Cleavage of HJV is independent of its GPI‐anchor

Mutations in hemojuvelin (HJV) lead to the iron overload disorder juvenile hemochromatosis. HJV is a GPI‐linked protein that increases expression of the iron regulatory peptide hormone, hepcidin. Hepcidin negatively regulates iron uptake from the intestine. GPI‐linked HJV potentiates bone morphogenetic protein (BMP) signaling to upregulate hepcidin expression. HJV can also be cleaved by the proteases furin and matriptase‐2, releasing it from its GPI‐anchor and allowing it to be secreted from cells. In contrast to GPI‐linked HJV, secreted HJV negatively regulates BMP signaling and decreases hepcidin expression. To investigate the role of the GPI‐anchor in cleavage and secretion of HJV, we created chimeric proteins with the ectodomain of HJV and the transmembrane and cytoplasmic domains of either low‐density lipoprotein receptor (LDLR) or furin in lieu of the GPI‐anchor. These chimeric proteins appear to traffic similarly to GPI‐HJV, and are cleaved by furin and secreted from cells.
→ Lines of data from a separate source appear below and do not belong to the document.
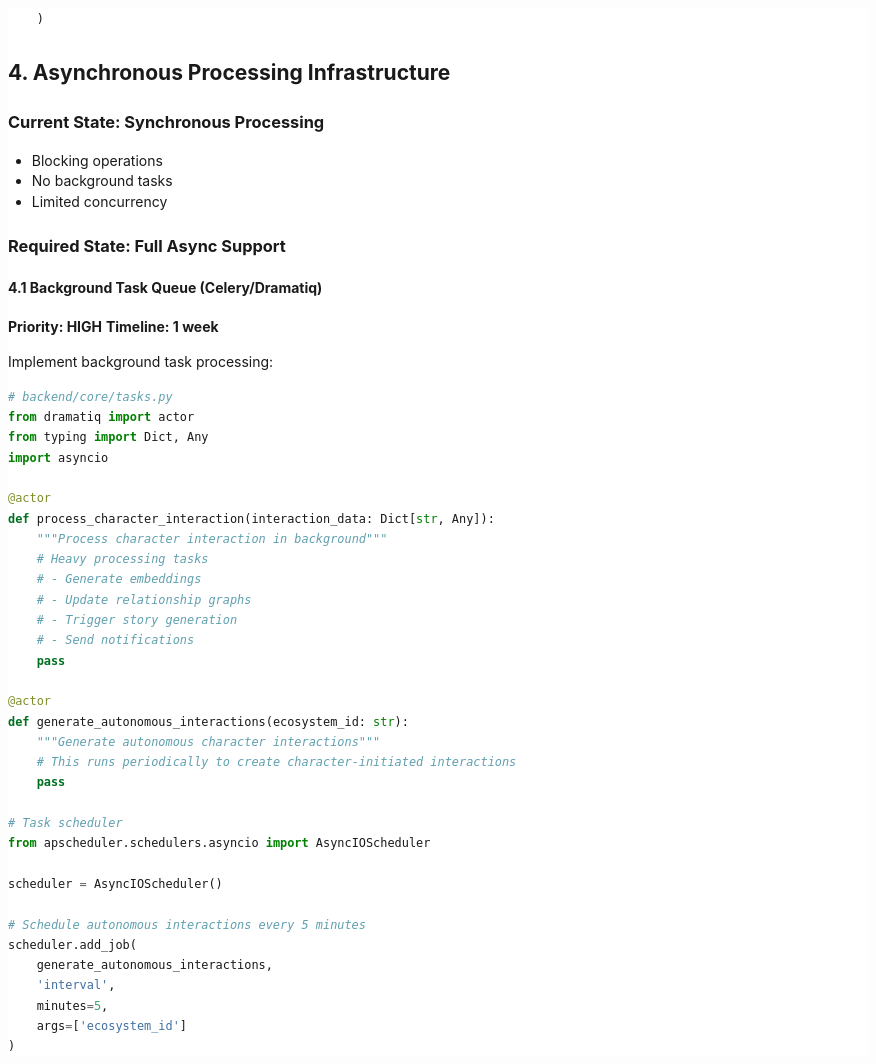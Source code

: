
```python
    )
```

## 4. Asynchronous Processing Infrastructure

### Current State: Synchronous Processing
- Blocking operations
- No background tasks
- Limited concurrency

### Required State: Full Async Support

#### 4.1 Background Task Queue (Celery/Dramatiq)
**Priority: HIGH**
**Timeline: 1 week**

Implement background task processing:

```python
# backend/core/tasks.py
from dramatiq import actor
from typing import Dict, Any
import asyncio

@actor
def process_character_interaction(interaction_data: Dict[str, Any]):
    """Process character interaction in background"""
    # Heavy processing tasks
    # - Generate embeddings
    # - Update relationship graphs
    # - Trigger story generation
    # - Send notifications
    pass

@actor
def generate_autonomous_interactions(ecosystem_id: str):
    """Generate autonomous character interactions"""
    # This runs periodically to create character-initiated interactions
    pass

# Task scheduler
from apscheduler.schedulers.asyncio import AsyncIOScheduler

scheduler = AsyncIOScheduler()

# Schedule autonomous interactions every 5 minutes
scheduler.add_job(
    generate_autonomous_interactions,
    'interval',
    minutes=5,
    args=['ecosystem_id']
)
```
Truncated forms of HJV that have neither a transmembrane or GPI‐anchor, are also cleaved by furin and are secreted from cells, but appear to have different kinetics of post‐translational processing than membrane anchored HJV. These studies indicate that the GPI‐anchor is not required for cleavage and secretion of HJV. This work is funded by NIH‐DK080765.